The way DUI law are written, they didn't have to. Essentially, DUI defendants are considered guilty until proven innocent, and the normal constitutional protections against self-incrimination don't apply.
The cops blew it : )
She could then claim she is a "bleeder".
And, if asked to walk a straight line she could claim she was afraid of heights. It never ends.
Recite the alphabet backwards? She could claim she is poor and uneducated. It never ends.
Exactly. I live in Hancock County, and the law enforcement here, is essentially a police state. If I had to guess, I'd say they thought the woman would simply be convicted of failure to comply with the breath test - so why bother with a blood test?. Our local law enforcement is obsessed with dui's.
She could have done alot of things, including asking for a lawyer.
In fact, from what the article states, she complied with the officers requests.
She never said no, she could have said no, she could have claimed to be the 2nd coming of god, but she didn't.
The cops screwed up.
They should have given her a blood test.
It never ends....when people who should know better screw up and blame others.
They screwed up.
They also could have gotten a urine test.
Yeah, it's pretty obvious when a person with asthma is doing breathing tests also. They just thought they had an easy ticket.
Wait until the DMV "administratively" saddles her with one of those ingnition interlock thingies, which essentially mechanically demands the equivalent of a breathalyzer blow to start up, and another every 6-10 minutes to keep the car running.
Just because you win in court doesn't mean you win with this particular offense.
Multiple punishments from multiple sources.
And, by the way, the arrest will never be expunged.
Breath tests, blood tests, urine tests.
Heck next time we find a suspect lets just have their brains sent off to the lab and see if they have rabies too.
They should have given her a blood test.
Most jurisdictions, the cops don't get to play multiple choice until they find something that works - yet.
I'm having memories of a friend who had to take a drug test in high school for the team he was on.
They wanted him to take a urine test, but he couldn't make himself go.
He volunteered for a blood test and a hair test.
They wouldn't do it, he (and they) couldn't and wouldn't explain it, so he wound up sitting in the coaches office for about an hour chatting (and drinking water) until he finally could go, and take his test....which he passed.
Some interesting info and also has a BAC calculator on it.
This was about easy money.
Nothing personal, just getting her cash.
She won, they aren't going to waste their own time and money fighting her, they'll move on to someone else.
One of my former lawyers (who should have his licience revoked) beats his DWIs all the time in court.
For a guy who is pretty much a drunk, the fact that they can't do anything to him, pretty much says it all.
Not quite.

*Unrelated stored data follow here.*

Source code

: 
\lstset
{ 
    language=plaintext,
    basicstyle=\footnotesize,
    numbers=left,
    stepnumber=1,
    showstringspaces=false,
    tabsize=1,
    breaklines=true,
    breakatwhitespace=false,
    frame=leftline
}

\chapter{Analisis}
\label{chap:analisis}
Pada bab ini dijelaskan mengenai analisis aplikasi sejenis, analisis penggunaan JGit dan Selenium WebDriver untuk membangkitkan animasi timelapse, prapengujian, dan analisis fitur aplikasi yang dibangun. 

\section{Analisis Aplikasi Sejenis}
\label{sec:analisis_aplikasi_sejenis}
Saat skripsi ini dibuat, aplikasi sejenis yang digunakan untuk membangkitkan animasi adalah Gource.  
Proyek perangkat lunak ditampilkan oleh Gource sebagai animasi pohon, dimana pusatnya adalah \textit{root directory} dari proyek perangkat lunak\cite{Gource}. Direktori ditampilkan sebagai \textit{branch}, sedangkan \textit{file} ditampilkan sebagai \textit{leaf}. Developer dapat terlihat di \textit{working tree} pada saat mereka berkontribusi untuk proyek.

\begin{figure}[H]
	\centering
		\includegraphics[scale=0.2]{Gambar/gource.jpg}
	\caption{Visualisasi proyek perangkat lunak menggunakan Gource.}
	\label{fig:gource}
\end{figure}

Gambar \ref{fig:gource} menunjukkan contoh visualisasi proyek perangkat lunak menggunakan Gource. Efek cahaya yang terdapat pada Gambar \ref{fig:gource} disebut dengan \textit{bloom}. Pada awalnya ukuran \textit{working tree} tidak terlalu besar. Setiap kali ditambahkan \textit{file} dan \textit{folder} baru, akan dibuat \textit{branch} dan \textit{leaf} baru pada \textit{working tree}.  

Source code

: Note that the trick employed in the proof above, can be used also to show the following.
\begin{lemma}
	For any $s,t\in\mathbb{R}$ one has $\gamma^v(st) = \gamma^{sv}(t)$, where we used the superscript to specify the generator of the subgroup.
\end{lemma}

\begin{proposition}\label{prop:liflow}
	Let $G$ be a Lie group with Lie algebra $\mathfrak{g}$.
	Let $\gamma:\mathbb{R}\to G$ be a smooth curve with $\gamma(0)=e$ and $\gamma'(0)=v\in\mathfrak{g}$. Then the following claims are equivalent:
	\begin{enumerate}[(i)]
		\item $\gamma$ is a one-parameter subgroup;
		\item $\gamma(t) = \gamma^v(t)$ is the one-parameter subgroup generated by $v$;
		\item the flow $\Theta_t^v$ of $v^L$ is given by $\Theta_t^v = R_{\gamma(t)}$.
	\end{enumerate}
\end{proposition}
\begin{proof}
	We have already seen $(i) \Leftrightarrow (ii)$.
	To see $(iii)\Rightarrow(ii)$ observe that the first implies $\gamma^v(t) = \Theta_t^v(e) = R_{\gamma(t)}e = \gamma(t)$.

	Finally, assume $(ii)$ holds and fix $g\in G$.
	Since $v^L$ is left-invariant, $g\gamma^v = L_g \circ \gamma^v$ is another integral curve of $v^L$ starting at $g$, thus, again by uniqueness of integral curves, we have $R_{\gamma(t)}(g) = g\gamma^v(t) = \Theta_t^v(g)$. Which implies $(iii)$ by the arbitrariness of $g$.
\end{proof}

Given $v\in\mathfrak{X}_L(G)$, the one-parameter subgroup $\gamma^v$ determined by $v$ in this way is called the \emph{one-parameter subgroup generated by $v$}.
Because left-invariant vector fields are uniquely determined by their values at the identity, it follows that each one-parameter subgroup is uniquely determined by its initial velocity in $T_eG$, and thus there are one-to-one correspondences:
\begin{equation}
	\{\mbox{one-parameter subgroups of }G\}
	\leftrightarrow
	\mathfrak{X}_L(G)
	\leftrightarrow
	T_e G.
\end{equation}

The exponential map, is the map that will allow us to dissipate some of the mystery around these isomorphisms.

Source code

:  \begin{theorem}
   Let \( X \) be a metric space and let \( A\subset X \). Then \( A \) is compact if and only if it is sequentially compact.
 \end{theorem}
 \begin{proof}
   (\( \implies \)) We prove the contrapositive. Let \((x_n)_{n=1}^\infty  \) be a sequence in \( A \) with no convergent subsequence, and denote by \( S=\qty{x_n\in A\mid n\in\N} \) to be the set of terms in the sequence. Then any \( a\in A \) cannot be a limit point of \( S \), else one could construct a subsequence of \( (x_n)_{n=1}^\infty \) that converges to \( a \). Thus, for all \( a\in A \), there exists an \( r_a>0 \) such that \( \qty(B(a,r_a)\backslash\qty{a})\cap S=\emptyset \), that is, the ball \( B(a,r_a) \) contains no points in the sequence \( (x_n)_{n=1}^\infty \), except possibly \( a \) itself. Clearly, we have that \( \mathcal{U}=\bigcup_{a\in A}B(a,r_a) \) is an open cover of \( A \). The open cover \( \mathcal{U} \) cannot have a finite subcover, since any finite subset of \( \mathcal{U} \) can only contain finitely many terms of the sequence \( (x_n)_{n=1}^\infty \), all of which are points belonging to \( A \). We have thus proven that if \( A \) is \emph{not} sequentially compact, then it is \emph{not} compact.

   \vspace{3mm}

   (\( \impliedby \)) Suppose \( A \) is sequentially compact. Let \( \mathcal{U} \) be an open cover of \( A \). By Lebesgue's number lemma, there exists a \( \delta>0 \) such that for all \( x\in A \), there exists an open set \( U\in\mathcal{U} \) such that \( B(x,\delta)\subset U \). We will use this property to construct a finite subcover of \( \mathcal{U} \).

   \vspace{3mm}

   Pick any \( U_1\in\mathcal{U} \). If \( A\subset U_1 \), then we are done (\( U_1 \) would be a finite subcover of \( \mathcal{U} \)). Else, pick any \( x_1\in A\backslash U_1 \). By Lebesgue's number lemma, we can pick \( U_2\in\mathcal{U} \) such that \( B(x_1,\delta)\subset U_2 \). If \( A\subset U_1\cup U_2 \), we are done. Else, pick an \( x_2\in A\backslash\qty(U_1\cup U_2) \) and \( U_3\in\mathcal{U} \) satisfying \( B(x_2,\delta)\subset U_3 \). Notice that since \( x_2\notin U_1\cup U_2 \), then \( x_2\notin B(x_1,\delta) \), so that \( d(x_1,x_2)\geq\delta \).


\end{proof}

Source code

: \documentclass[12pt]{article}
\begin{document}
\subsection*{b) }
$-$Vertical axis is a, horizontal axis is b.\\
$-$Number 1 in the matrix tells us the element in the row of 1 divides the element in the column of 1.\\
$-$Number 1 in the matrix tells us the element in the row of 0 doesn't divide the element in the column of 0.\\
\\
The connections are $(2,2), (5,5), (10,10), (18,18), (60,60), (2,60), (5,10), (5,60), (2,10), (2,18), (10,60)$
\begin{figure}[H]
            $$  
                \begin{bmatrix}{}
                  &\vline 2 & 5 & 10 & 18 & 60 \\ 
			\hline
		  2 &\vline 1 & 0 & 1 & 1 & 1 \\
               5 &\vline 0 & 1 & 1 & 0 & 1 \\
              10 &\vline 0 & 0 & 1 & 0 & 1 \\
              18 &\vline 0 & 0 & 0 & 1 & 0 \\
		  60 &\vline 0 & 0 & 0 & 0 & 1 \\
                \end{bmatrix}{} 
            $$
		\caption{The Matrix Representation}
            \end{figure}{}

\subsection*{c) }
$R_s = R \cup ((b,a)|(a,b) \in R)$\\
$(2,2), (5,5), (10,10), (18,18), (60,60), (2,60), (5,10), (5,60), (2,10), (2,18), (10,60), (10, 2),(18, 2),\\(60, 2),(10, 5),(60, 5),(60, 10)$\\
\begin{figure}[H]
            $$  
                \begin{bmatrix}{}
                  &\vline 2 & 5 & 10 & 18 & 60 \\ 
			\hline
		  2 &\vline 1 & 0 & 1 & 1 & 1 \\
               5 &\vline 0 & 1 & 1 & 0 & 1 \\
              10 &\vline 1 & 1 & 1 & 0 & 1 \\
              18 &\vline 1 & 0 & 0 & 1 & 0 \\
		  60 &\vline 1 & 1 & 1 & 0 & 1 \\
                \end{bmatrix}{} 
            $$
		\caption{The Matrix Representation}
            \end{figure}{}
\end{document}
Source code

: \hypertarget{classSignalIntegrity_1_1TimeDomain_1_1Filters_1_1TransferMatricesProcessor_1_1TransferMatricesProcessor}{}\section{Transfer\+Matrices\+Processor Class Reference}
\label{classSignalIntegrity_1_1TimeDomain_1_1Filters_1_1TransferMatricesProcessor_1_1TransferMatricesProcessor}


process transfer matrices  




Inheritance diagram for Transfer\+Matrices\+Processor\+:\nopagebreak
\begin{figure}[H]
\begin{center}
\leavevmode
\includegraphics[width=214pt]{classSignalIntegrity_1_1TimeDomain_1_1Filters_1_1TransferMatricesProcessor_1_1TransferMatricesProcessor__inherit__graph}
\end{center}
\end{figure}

Implied consent says you have to take one of the tests on demand or else "voluntarily" give up your license for a year (or however long it s in this state).
But if one is impaired to a level potentially deemed criminal, it make sense to give up the year and make the police make their case based on observation.
Or even below the level deemed to be criminal.
There are a lot of people convicted with BAC or BrAC below .08.
Alot of states do have those laws, NYS is supposed to also.
They can be beaten quite often.
Surprisingly (or if your a cynic, not so) DWI cases are amazingly hard to prove or win for prosecutors, and most of the secondary charges get tossed with them when contested.
If they could drive her to a jail to give her a second breathalyzer, they could easily have driven her to a hospital and gotten either a blood or urine test.